## MATERIAL SHOWN
________
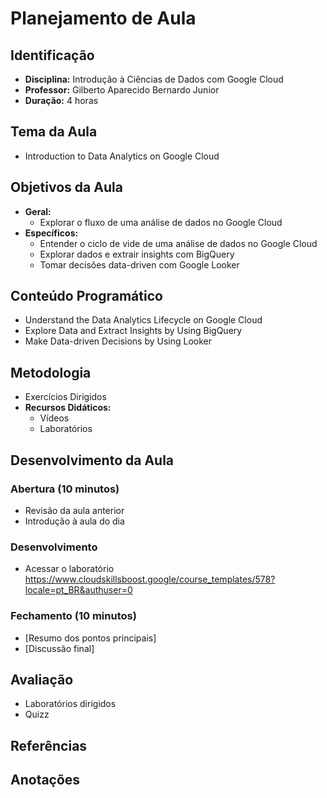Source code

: # Planejamento de Aula

## Identificação
- **Disciplina:** Introdução à Ciências de Dados com Google Cloud
- **Professor:** Gilberto Aparecido Bernardo Junior
- **Duração:** 4 horas

## Tema da Aula
- Introduction to Data Analytics on Google Cloud

## Objetivos da Aula
- **Geral:** 
  - Explorar o fluxo de uma análise de dados no Google Cloud
- **Específicos:**
  - Entender o ciclo de vide de uma análise de dados no Google Cloud
  - Explorar dados e extrair insights com BigQuery
  - Tomar decisões data-driven com Google Looker

## Conteúdo Programático
- Understand the Data Analytics Lifecycle on Google Cloud
- Explore Data and Extract Insights by Using BigQuery
- Make Data-driven Decisions by Using Looker

## Metodologia
- Exercícios Dirigidos
- **Recursos Didáticos:**
  - Vídeos
  - Laboratórios

## Desenvolvimento da Aula

### Abertura (10 minutos)
- Revisão da aula anterior
- Introdução à aula do dia

### Desenvolvimento 
- Acessar o laboratório https://www.cloudskillsboost.google/course_templates/578?locale=pt_BR&authuser=0

### Fechamento (10 minutos)
- [Resumo dos pontos principais]
- [Discussão final]

## Avaliação
- Laboratórios dirigidos
- Quizz

## Referências


## Anotações

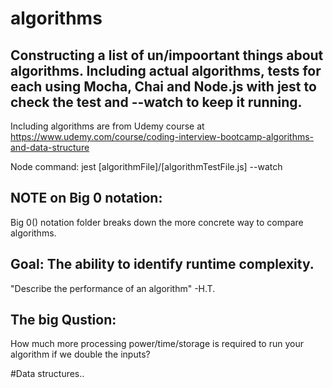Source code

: # algorithms

## Constructing a list of un/impoortant things about algorithms. Including actual algorithms, tests for each using Mocha, Chai and Node.js with jest to check the test and --watch to keep it running.


Including algorithms are from Udemy course at https://www.udemy.com/course/coding-interview-bootcamp-algorithms-and-data-structure

Node command:
jest [algorithmFile]/[algorithmTestFile.js] --watch

## NOTE on Big 0 notation:
Big 0() notation folder breaks down the more concrete way to compare algorithms. 

## Goal: The ability to identify runtime complexity.

"Describe the performance of an algorithm" -H.T.

## The big Qustion: 
How much more processing power/time/storage is required to run your algorithm if we double the inputs?

#Data structures..
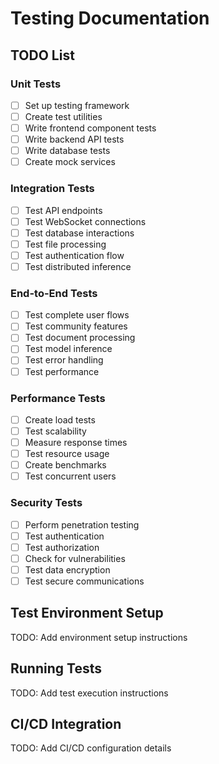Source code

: # Testing Documentation

## TODO List

### Unit Tests
- [ ] Set up testing framework
- [ ] Create test utilities
- [ ] Write frontend component tests
- [ ] Write backend API tests
- [ ] Write database tests
- [ ] Create mock services

### Integration Tests
- [ ] Test API endpoints
- [ ] Test WebSocket connections
- [ ] Test database interactions
- [ ] Test file processing
- [ ] Test authentication flow
- [ ] Test distributed inference

### End-to-End Tests
- [ ] Test complete user flows
- [ ] Test community features
- [ ] Test document processing
- [ ] Test model inference
- [ ] Test error handling
- [ ] Test performance

### Performance Tests
- [ ] Create load tests
- [ ] Test scalability
- [ ] Measure response times
- [ ] Test resource usage
- [ ] Create benchmarks
- [ ] Test concurrent users

### Security Tests
- [ ] Perform penetration testing
- [ ] Test authentication
- [ ] Test authorization
- [ ] Check for vulnerabilities
- [ ] Test data encryption
- [ ] Test secure communications

## Test Environment Setup
TODO: Add environment setup instructions

## Running Tests
TODO: Add test execution instructions

## CI/CD Integration
TODO: Add CI/CD configuration details 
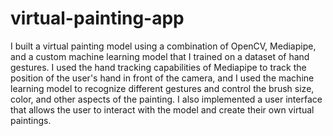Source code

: # virtual-painting-app
I built a virtual painting model using a combination of OpenCV, Mediapipe, and a custom machine learning model that I trained on a dataset of hand gestures. I used the hand tracking capabilities of Mediapipe to track the position of the user's hand in front of the camera, and I used the machine learning model to recognize different gestures and control the brush size, color, and other aspects of the painting. I also implemented a user interface that allows the user to interact with the model and create their own virtual paintings.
________
## TASK
From the first line to the last, copy the records above exactly and leave out the pictures.

## ANSWER TO THE EXERCISE
Source code

: # Planejamento de Aula

## Identificação
- **Disciplina:** Introdução à Ciências de Dados com Google Cloud
- **Professor:** Gilberto Aparecido Bernardo Junior
- **Duração:** 4 horas

## Tema da Aula
- Introduction to Data Analytics on Google Cloud

## Objetivos da Aula
- **Geral:** 
  - Explorar o fluxo de uma análise de dados no Google Cloud
- **Específicos:**
  - Entender o ciclo de vide de uma análise de dados no Google Cloud
  - Explorar dados e extrair insights com BigQuery
  - Tomar decisões data-driven com Google Looker

## Conteúdo Programático
- Understand the Data Analytics Lifecycle on Google Cloud
- Explore Data and Extract Insights by Using BigQuery
- Make Data-driven Decisions by Using Looker

## Metodologia
- Exercícios Dirigidos
- **Recursos Didáticos:**
  - Vídeos
  - Laboratórios

## Desenvolvimento da Aula

### Abertura (10 minutos)
- Revisão da aula anterior
- Introdução à aula do dia

### Desenvolvimento 
- Acessar o laboratório https://www.cloudskillsboost.google/course_templates/578?locale=pt_BR&authuser=0

### Fechamento (10 minutos)
- [Resumo dos pontos principais]
- [Discussão final]

## Avaliação
- Laboratórios dirigidos
- Quizz

## Referências


## Anotações

Source code

: # algorithms

## Constructing a list of un/impoortant things about algorithms. Including actual algorithms, tests for each using Mocha, Chai and Node.js with jest to check the test and --watch to keep it running.


Including algorithms are from Udemy course at https://www.udemy.com/course/coding-interview-bootcamp-algorithms-and-data-structure

Node command:
jest [algorithmFile]/[algorithmTestFile.js] --watch

## NOTE on Big 0 notation:
Big 0() notation folder breaks down the more concrete way to compare algorithms. 

## Goal: The ability to identify runtime complexity.

"Describe the performance of an algorithm" -H.T.

## The big Qustion: 
How much more processing power/time/storage is required to run your algorithm if we double the inputs?

#Data structures..
Source code

: # Testing Documentation

## TODO List

### Unit Tests
- [ ] Set up testing framework
- [ ] Create test utilities
- [ ] Write frontend component tests
- [ ] Write backend API tests
- [ ] Write database tests
- [ ] Create mock services

### Integration Tests
- [ ] Test API endpoints
- [ ] Test WebSocket connections
- [ ] Test database interactions
- [ ] Test file processing
- [ ] Test authentication flow
- [ ] Test distributed inference

### End-to-End Tests
- [ ] Test complete user flows
- [ ] Test community features
- [ ] Test document processing
- [ ] Test model inference
- [ ] Test error handling
- [ ] Test performance

### Performance Tests
- [ ] Create load tests
- [ ] Test scalability
- [ ] Measure response times
- [ ] Test resource usage
- [ ] Create benchmarks
- [ ] Test concurrent users

### Security Tests
- [ ] Perform penetration testing
- [ ] Test authentication
- [ ] Test authorization
- [ ] Check for vulnerabilities
- [ ] Test data encryption
- [ ] Test secure communications

## Test Environment Setup
TODO: Add environment setup instructions

## Running Tests
TODO: Add test execution instructions

## CI/CD Integration
TODO: Add CI/CD configuration details 
Source code

: # virtual-painting-app
I built a virtual painting model using a combination of OpenCV, Mediapipe, and a custom machine learning model that I trained on a dataset of hand gestures. I used the hand tracking capabilities of Mediapipe to track the position of the user's hand in front of the camera, and I used the machine learning model to recognize different gestures and control the brush size, color, and other aspects of the painting. I also implemented a user interface that allows the user to interact with the model and create their own virtual paintings.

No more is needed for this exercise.